**AIM OF THE TASK:** Search term "UnsetDisplayNames": please copy every line of the records below that contains it.

-------- DATASET CONTENT

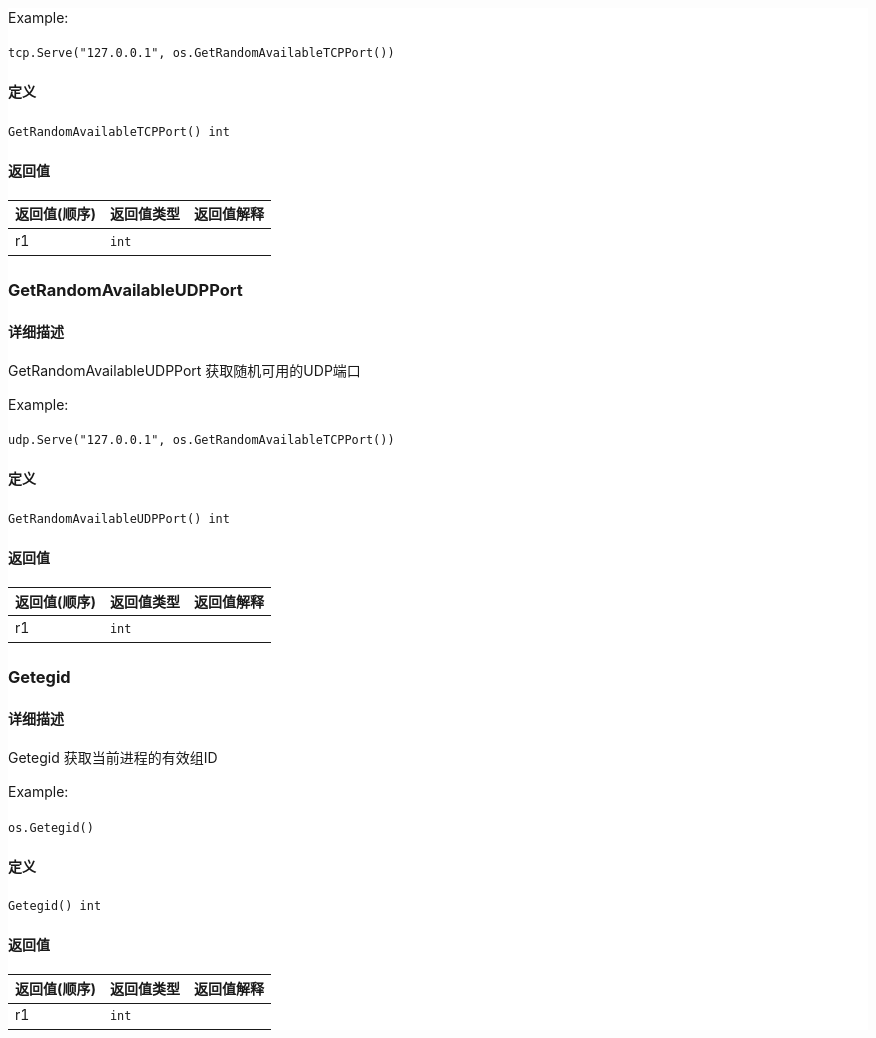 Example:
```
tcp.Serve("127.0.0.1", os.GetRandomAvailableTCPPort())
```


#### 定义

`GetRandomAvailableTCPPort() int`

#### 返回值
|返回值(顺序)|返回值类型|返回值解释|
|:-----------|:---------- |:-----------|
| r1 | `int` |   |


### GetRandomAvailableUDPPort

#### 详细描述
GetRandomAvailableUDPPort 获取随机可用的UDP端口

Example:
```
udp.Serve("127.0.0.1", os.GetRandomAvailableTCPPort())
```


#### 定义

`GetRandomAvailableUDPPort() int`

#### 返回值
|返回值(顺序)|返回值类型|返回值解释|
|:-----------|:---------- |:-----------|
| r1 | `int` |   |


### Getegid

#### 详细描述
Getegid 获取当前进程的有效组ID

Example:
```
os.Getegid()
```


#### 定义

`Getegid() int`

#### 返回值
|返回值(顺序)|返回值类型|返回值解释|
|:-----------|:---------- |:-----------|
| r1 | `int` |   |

----------------
-------- DATASET CONTENT

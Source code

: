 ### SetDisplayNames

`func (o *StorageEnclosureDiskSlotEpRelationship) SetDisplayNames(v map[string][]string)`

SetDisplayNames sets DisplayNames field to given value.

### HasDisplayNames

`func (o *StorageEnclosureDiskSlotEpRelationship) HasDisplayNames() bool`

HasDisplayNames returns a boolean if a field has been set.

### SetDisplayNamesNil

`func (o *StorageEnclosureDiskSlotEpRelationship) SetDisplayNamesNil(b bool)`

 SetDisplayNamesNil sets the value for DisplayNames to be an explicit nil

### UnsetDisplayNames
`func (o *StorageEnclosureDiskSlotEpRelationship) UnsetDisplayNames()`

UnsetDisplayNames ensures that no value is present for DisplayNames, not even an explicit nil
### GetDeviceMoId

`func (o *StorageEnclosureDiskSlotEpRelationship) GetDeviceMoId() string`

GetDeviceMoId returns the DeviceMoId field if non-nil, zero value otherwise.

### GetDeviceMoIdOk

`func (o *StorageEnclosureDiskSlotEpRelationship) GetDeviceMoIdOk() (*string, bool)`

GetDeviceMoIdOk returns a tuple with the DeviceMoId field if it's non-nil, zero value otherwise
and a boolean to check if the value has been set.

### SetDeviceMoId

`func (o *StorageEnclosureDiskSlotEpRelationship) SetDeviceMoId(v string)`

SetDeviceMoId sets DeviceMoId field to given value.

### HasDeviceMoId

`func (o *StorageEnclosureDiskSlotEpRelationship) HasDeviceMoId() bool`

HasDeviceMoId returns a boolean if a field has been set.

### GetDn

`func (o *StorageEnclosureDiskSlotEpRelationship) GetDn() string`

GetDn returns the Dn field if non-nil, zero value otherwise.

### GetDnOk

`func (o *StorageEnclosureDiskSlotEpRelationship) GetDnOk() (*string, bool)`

----------------

**RESPONSE TO THIS EXERCISE:**
### UnsetDisplayNames
`func (o *StorageEnclosureDiskSlotEpRelationship) UnsetDisplayNames()`
UnsetDisplayNames ensures that no value is present for DisplayNames, not even an explicit nil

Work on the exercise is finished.